At the conference, Darling spoke passionately about the contamination of the United States' environmental resources, which he said had resulted from years of neglect. Darling criticized people who considered themselves conservationists but whose actions were limited to hanging a bird feeder and subscribing to an outdoors magazine. Darling said that true action was required in order to reverse the damage that had already occurred. Darling encouraged voting against political candidates who refused to help the environment. At the conference on February 5, 1936, an organization called the General Wildlife Federation was created. Darling was elected the organization's first president, and its first vice presidents were former Senator Frederic C. Walcott, L.T. Quinn, and William L. Finley. The mission of the group was to organize all parties interested in restoration and conservation of wildlife, to develop a comprehensive plan to restore and conserve wildlife, and to educate the public about the restoration and conservation of wildlife.

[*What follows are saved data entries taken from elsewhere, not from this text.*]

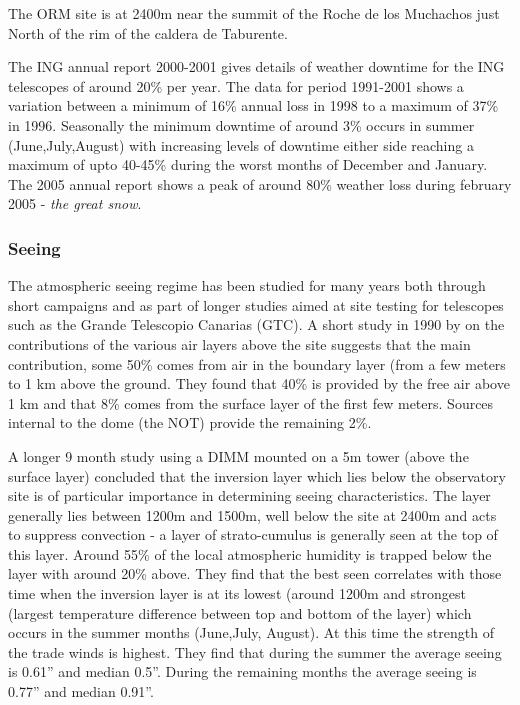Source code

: The ORM site is at 2400m near the summit of the Roche de los Muchachos just North of the rim of the caldera de Taburente. 

The ING annual report 2000-2001 gives details of weather downtime for the ING telescopes of around 20\% per year. The data for period 1991-2001 shows a variation between a minimum of 16\% annual loss in 1998 to a maximum of 37\% in 1996. Seasonally the minimum downtime of around 3\% occurs in summer (June,July,August) with increasing levels of downtime either side reaching a maximum of upto 40-45\% during the worst months of December and January. The 2005 annual report shows a peak of around 80\% weather loss during february 2005 - \emph{the great snow}. 


\subsubsection{Seeing}
The atmospheric seeing regime has been studied for many years both through short campaigns and as part of longer studies aimed at site testing for telescopes such as the Grande Telescopio Canarias (GTC).
 A short study in 1990 by \cite{vernin92optical} on the contributions of the various air layers above the site suggests that the main contribution, some 50\% comes from air in the boundary layer (from a few meters to 1 km above the ground. They found that 40\% is provided by the free air above 1 km and that 8\% comes from the surface layer of the first few meters. Sources internal to the dome (the NOT) provide the remaining 2\%.

A longer 9 month study \cite{munoz97nighttime} using a DIMM mounted on a 5m tower (above the surface layer) concluded that the inversion layer which lies below the observatory site is of particular importance in determining seeing characteristics. The layer generally lies between 1200m and 1500m, well below the site at 2400m and acts to suppress convection - a layer of strato-cumulus is generally seen at the top of this layer. Around 55\% of the local atmospheric humidity is trapped below the layer with around 20\% above. They find that the best seen correlates with those time when the inversion layer is at its lowest (around 1200m and strongest (largest temperature difference between top and bottom of the layer) which occurs in the summer months (June,July, August). At this time the strength of the trade winds is highest. They find that during the summer the average seeing is 0.61'' and median 0.5''. During the remaining months the average seeing is 0.77'' and median 0.91''. 

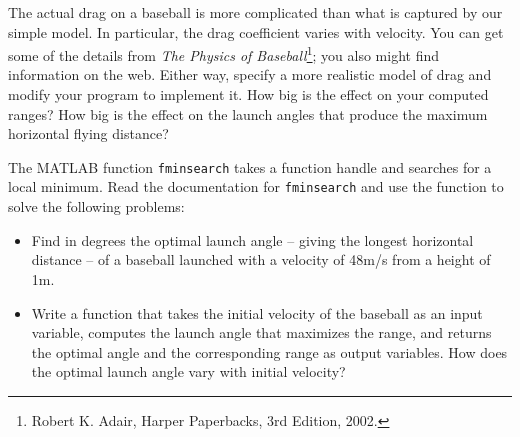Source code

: \documentclass[
]{book}
\numberwithin{Answer}{chapter}
\numberwithin{Exercise}{chapter}
\begin{document}
\begin{ex}
	The actual drag on a baseball is more complicated than what is
captured by our simple model.  In particular, the drag coefficient
varies with velocity.  You can get some of the details from {\em The
Physics of Baseball}\footnote{Robert K. Adair, Harper Paperbacks, 3rd
Edition, 2002.}; you also might find information on the web.
Either way, specify a more realistic model of drag and modify your
program to implement it.  How big is the effect on your computed
ranges?  How big is the effect on the launch angles that produce the
maximum horizontal flying distance?
\end{ex}

\begin{ex}
The MATLAB function {\tt fminsearch} takes a function handle
and searches for a local minimum.  Read the documentation for
{\tt fminsearch} and use the function to solve the following problems:

\begin{itemize}

\item Find in degrees the optimal launch angle -- giving the longest horizontal distance --
of a baseball launched with a velocity of 48m/s from a height of 1m.

\item Write a function that takes the initial velocity of the baseball
as an input variable, computes the launch angle that maximizes
the range, and returns the optimal angle and the corresponding range as output variables.
How does the optimal launch angle vary with initial velocity?

\end{itemize}
\end{ex}
\end{document}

The first annual meeting of the General Wildlife Federation began on March 1, 1937, in St. Louis, Missouri, bringing together over 1,200 delegates. As keynote speaker, Agriculture Secretary Wallace recognized the federal government's role and responsibility to restore and conserve the nation's environmental resources. Said Wallace, "It is necessary to readjust our perspective and devote a much larger proportion of our interest to the subject of life itself. Every form of life has value and interest of some sort; even the most insignificant creatures may be found to exercise the most profound influence upon mankind."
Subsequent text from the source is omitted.